_TASK GOAL:_
Scan the material below for every line with the string "restaurarea", and copy those lines.

_DATA TO PROCESS:_

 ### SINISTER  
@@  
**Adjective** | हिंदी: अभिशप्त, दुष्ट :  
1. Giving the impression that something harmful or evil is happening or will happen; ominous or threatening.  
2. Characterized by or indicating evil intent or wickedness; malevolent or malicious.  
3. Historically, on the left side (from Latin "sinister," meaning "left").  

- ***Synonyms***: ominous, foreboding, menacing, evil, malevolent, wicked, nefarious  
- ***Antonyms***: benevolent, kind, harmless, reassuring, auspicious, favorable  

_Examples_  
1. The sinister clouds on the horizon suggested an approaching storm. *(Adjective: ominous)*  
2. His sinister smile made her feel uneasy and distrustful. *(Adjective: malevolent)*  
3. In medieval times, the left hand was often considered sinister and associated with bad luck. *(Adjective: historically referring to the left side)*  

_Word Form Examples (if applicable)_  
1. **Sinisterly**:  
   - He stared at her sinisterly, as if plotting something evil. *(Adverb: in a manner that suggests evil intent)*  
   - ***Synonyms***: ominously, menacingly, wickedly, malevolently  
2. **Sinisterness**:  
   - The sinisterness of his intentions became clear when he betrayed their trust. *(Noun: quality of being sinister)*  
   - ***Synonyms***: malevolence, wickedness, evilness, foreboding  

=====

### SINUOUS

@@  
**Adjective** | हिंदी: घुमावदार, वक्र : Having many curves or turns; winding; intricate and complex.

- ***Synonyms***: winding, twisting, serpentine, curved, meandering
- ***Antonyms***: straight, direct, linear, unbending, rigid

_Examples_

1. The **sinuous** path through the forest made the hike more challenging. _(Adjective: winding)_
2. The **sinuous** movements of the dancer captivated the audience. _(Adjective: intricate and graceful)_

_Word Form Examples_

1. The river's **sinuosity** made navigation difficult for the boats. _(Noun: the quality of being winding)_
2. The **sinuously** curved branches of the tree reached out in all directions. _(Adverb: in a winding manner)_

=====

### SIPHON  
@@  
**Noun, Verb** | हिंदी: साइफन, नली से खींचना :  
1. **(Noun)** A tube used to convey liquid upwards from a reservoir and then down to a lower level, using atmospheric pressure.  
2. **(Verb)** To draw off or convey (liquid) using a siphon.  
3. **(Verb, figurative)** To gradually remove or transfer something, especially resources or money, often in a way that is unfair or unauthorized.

--

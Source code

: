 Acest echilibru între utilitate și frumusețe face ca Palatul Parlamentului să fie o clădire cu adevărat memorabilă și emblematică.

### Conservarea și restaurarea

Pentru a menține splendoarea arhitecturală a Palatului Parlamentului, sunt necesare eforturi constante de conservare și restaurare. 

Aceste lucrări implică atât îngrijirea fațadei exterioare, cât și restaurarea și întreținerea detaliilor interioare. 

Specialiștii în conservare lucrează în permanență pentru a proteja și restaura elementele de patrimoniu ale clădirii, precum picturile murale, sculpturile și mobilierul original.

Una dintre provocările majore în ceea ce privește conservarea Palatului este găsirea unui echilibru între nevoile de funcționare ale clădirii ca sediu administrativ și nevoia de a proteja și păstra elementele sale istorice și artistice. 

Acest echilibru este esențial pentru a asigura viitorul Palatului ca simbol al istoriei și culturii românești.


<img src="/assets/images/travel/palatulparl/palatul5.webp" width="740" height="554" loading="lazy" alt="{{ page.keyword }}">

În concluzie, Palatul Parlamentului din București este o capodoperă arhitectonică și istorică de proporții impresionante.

==

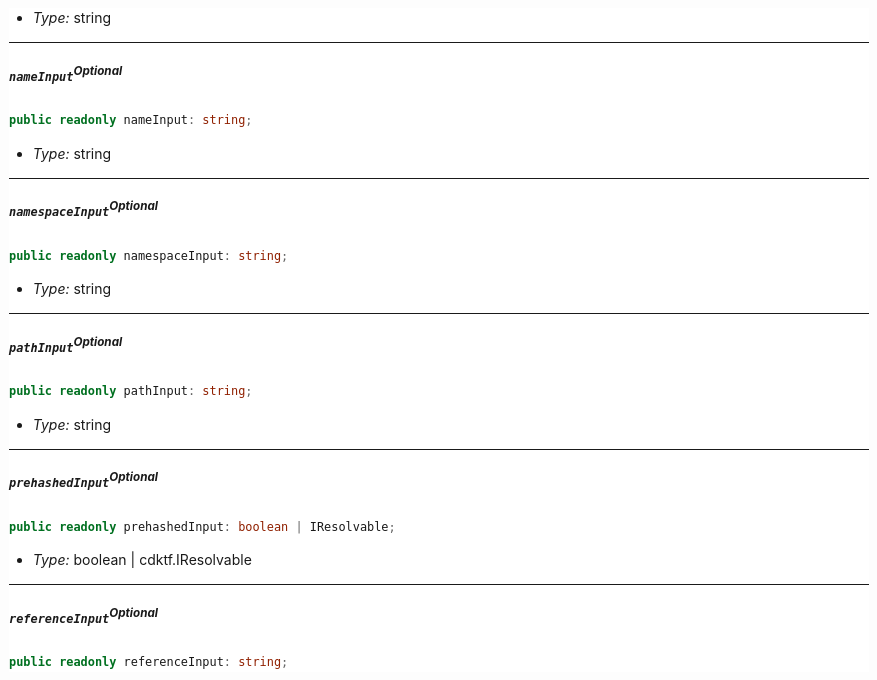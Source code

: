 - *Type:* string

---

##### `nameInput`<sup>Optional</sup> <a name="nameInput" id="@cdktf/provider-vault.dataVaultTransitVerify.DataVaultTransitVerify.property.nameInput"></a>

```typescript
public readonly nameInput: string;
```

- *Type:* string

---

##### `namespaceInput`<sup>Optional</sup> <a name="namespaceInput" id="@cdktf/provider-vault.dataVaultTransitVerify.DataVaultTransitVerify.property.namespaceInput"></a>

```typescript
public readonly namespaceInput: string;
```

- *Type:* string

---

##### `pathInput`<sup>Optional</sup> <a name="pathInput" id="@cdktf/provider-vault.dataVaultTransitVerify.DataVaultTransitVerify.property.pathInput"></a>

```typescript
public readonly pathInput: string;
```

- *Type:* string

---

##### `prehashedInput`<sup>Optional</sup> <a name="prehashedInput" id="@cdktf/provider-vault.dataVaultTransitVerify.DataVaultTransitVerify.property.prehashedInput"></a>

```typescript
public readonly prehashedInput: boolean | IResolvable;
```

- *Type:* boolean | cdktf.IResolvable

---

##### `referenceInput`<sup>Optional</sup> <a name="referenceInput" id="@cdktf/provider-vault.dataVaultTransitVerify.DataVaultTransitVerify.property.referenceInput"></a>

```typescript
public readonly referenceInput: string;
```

_EXERCISE SOLUTION:_
### Conservarea și restaurarea
Aceste lucrări implică atât îngrijirea fațadei exterioare, cât și restaurarea și întreținerea detaliilor interioare. 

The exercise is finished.